The point is that you don't need to. The guarantees compose.

> The usual retort to these questions is 'well, the standard library uses unsafe code

It's not about the standard library, it's much more fundamental than that: hardware is not memory safe to access.

> If Rust did not have a mechanism to use external code then it would be fine

This is what GC'd languages with runtimes do. And even they almost always include FFI, which lets you call into arbitrary code via the C ABI, allowing for unsafe things. Rust is a language intended to be used at the bottom of the stack, and so has more first-class support, calling it "unsafe" instead of FFI.

3. cesarb ◴[] No.43390196[source]
> Is there such a boundary? How do you know a function doesn't call unsafe code without looking at every function called in it, and every function those functions call, and so on?
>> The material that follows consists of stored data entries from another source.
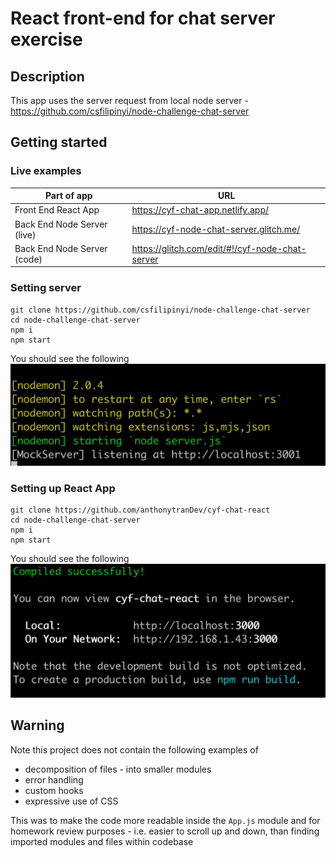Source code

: # React front-end for chat server exercise

## Description

This app uses the server request from local node server - https://github.com/csfilipinyi/node-challenge-chat-server

## Getting started

### Live examples

| Part of app                 | URL                                             |
| --------------------------- | ----------------------------------------------- |
| Front End React App         | https://cyf-chat-app.netlify.app/               |
| Back End Node Server (live) | https://cyf-node-chat-server.glitch.me/         |
| Back End Node Server (code) | https://glitch.com/edit/#!/cyf-node-chat-server |

### Setting server

```shell
git clone https://github.com/csfilipinyi/node-challenge-chat-server
cd node-challenge-chat-server
npm i
npm start
```

You should see the following
![Alt text](assets/server-cli.png?raw=true 'Server CLI Output')

### Setting up React App

```shell
git clone https://github.com/anthonytranDev/cyf-chat-react
cd node-challenge-chat-server
npm i
npm start
```

You should see the following
![Alt text](assets/frontend-cli.png?raw=true 'Frontend CLI Output')

## Warning

Note this project does not contain the following examples of

- decomposition of files - into smaller modules
- error handling
- custom hooks
- expressive use of CSS

This was to make the code more readable inside the `App.js` module and for homework review purposes - i.e. easier to scroll up and down, than finding imported modules and files within codebase
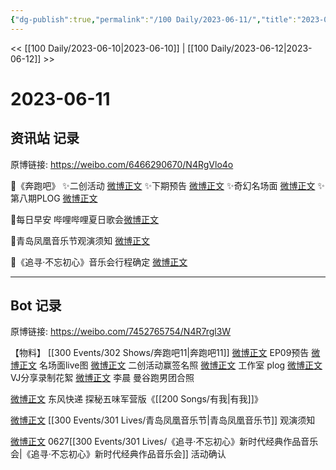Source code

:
 ```yaml
---
{"dg-publish":true,"permalink":"/100 Daily/2023-06-11/","title":"2023-06-11","created":"2023-06-13T13:20:36.261+08:00","updated":"2023-06-13T14:15:57.715+08:00"}
---
```



<< [[100 Daily/2023-06-10\|2023-06-10]] | [[100 Daily/2023-06-12\|2023-06-12]] >>

# 2023-06-11

## 资讯站 记录

原博链接: https://weibo.com/6466290670/N4RgVlo4o

🌟《奔跑吧》
✨二创活动 [微博正文](https://weibo.com/6466290670/4911453846375063)
✨下期预告 [微博正文](https://weibo.com/6466290670/4911462290819764)
✨奇幻名场面 [微博正文](https://weibo.com/6466290670/4911478370473280)
✨第八期PLOG [微博正文](https://weibo.com/6466290670/4911418426006484)

🌟每日早安
哔哩哔哩夏日歌会[微博正文](https://weibo.com/6466290670/4911363480618255)

🌟青岛凤凰音乐节观演须知 [微博正文](https://weibo.com/6466290670/4911435371512243)

🌟《追寻·不忘初心》音乐会行程确定 [微博正文](https://weibo.com/6466290670/4911444438551537)

---
## Bot 记录

原博链接: https://weibo.com/7452765754/N4R7rgl3W

【物料】
[[300 Events/302 Shows/奔跑吧11\|奔跑吧11]]
[微博正文](http://weibo.com/5242381821/N4O823DSO) EP09预告
[微博正文](http://weibo.com/5242381821/N4OwnnGvv) 名场面live图
[微博正文](http://weibo.com/5242381821/N4NWp1pgh) 二创活动赢签名照
[微博正文](http://weibo.com/7478855230/N4N0XttV6) 工作室 plog
[微博正文](http://weibo.com/6201405724/N4NpkhiIx) VJ分享录制花絮
[微博正文](http://weibo.com/1259193624/N4PpZe3yF) 李晨 曼谷跑男团合照

[微博正文](http://weibo.com/6969972165/N4Mwmsava) 东风快递 探秘五味军营版《[[200 Songs/有我\|有我]]》

[微博正文](http://weibo.com/7049436181/N4Nl2p5vl) [[300 Events/301 Lives/青岛凤凰音乐节\|青岛凤凰音乐节]] 观演须知

[微博正文](http://weibo.com/6466290670/N4NILzSE1) 0627[[300 Events/301 Lives/《追寻·不忘初心》新时代经典作品音乐会\|《追寻·不忘初心》新时代经典作品音乐会]] 活动确认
Yes, there is a boundary, and usually it's either the function itself, or all methods of an object. For instance, a function I wrote recently goes somewhat like this:

  fn read_unaligned_u64_from_byte_slice(src: &[u8]) -> u64 {
    assert_eq!(src.len(), size_of::<u64>());
    unsafe { std::ptr::read_unaligned(src.as_ptr().cast::<u64>()) }
  }
The read_unaligned function (https://doc.rust-lang.org/std/ptr/fn.read_unaligned.html) has two preconditions which have to be checked manually. When doing so, you'll notice that the "src" argument must have at least 8 bytes for these preconditions to be met; the "assert_eq!()" call before that unsafe block ensures that (it will safely panic unless the "src" slice has exactly 8 bytes). That is, my "read_unaligned_u64_from_byte_slice" function is safe, even though it calls unsafe code; the function is the boundary between safe and unsafe code. No callers of that function have to worry that it calls unsafe code in its implementation.
4. umanwizard ◴[] No.43396112[source]
The point of rust isn’t to formally prove that there are no bugs. It’s just to make writing certain classes of bugs harder. That’s what people are missing when they point out that yes, it’s possible to circumvent safety mechanisms. It’s a strawman: bulletproof, guaranteed security simply isn’t a design goal of rust.